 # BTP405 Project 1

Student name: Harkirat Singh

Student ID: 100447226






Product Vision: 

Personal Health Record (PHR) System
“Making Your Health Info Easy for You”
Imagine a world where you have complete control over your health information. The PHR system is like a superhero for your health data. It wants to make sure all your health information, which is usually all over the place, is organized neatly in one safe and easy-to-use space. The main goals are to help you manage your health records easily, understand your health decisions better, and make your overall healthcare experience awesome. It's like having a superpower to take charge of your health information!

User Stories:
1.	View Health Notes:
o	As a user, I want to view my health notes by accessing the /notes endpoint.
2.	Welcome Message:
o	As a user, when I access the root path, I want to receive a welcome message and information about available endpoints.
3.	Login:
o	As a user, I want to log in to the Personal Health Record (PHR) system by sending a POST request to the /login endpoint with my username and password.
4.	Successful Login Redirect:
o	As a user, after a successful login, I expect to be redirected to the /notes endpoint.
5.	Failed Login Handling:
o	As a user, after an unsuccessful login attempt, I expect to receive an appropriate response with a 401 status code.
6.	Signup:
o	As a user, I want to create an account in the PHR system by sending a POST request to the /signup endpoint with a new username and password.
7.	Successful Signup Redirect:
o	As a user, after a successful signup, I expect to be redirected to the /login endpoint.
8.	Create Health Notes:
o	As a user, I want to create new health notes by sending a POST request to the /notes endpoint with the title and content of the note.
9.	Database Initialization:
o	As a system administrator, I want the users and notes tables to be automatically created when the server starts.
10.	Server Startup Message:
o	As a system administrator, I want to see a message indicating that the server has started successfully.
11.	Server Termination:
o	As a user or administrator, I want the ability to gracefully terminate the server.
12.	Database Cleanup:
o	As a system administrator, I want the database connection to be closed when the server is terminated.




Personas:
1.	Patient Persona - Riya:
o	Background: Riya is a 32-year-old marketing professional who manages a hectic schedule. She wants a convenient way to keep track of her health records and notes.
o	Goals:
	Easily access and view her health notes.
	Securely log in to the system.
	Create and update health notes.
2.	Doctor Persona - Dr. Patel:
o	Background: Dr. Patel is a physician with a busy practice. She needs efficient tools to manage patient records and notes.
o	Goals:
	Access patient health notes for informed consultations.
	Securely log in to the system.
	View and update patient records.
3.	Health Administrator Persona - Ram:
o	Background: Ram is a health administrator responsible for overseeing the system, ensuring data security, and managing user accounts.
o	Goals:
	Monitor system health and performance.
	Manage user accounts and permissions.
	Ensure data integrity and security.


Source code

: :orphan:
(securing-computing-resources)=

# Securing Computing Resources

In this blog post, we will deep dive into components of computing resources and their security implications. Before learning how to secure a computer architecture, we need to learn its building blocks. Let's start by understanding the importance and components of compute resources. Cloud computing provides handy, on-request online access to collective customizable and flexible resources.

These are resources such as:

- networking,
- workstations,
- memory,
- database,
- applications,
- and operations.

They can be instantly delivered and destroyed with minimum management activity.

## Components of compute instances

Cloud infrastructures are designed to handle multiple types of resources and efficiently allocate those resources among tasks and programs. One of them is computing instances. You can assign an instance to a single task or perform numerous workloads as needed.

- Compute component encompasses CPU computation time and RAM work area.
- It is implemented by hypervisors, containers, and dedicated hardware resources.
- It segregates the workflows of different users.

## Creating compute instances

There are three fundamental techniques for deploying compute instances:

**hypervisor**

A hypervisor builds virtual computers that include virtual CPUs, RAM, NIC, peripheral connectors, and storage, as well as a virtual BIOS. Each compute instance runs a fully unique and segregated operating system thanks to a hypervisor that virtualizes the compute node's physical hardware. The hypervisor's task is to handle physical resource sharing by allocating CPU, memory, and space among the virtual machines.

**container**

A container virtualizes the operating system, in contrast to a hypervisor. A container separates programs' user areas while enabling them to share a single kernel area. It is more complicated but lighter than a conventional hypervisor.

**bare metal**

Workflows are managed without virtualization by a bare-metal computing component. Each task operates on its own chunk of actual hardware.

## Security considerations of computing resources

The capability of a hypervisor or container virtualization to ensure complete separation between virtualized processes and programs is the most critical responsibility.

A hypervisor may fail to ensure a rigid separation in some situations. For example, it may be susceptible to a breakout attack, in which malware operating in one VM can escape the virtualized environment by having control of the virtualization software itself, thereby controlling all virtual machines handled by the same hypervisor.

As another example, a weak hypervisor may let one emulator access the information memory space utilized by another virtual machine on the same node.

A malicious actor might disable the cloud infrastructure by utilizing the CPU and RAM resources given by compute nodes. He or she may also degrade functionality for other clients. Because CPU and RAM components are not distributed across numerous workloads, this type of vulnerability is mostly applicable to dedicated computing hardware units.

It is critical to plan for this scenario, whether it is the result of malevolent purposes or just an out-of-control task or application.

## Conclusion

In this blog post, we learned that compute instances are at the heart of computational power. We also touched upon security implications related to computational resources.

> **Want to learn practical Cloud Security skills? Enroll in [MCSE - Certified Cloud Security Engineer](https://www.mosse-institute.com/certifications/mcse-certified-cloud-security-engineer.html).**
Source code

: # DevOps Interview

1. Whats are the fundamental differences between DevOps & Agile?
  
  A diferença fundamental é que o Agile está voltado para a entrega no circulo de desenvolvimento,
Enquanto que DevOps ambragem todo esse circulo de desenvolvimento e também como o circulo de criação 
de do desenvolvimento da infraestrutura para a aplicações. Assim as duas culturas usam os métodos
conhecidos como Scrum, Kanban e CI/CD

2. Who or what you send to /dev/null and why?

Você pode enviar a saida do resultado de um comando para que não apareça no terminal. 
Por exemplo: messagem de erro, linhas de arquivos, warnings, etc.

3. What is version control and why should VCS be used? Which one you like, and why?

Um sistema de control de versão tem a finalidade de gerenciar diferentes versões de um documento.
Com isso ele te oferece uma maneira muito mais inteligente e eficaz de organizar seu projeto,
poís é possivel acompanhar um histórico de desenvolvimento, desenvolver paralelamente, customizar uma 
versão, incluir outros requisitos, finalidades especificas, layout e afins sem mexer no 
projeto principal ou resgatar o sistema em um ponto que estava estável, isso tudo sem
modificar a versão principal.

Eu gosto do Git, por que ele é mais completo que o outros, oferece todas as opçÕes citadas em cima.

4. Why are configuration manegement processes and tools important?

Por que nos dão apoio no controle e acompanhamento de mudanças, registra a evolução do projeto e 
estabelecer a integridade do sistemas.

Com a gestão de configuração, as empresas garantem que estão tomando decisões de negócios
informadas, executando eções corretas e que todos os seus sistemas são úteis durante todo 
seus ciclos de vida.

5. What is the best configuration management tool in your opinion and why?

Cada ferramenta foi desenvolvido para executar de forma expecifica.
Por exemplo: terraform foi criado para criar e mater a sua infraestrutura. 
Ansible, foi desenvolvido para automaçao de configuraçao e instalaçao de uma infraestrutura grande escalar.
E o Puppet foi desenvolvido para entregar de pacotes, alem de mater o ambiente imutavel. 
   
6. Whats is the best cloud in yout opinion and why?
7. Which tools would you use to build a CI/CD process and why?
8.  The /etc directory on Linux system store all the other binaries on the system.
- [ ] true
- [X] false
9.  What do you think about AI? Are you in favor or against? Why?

##############################

_Description of the task_:
Set down each line of the material verbatim, from the first line through the line that contains "Health Info Easy".

_Solution to the exercise_:
 # BTP405 Project 1

Student name: Harkirat Singh

Student ID: 100447226






Product Vision: 

Personal Health Record (PHR) System
“Making Your Health Info Easy for You”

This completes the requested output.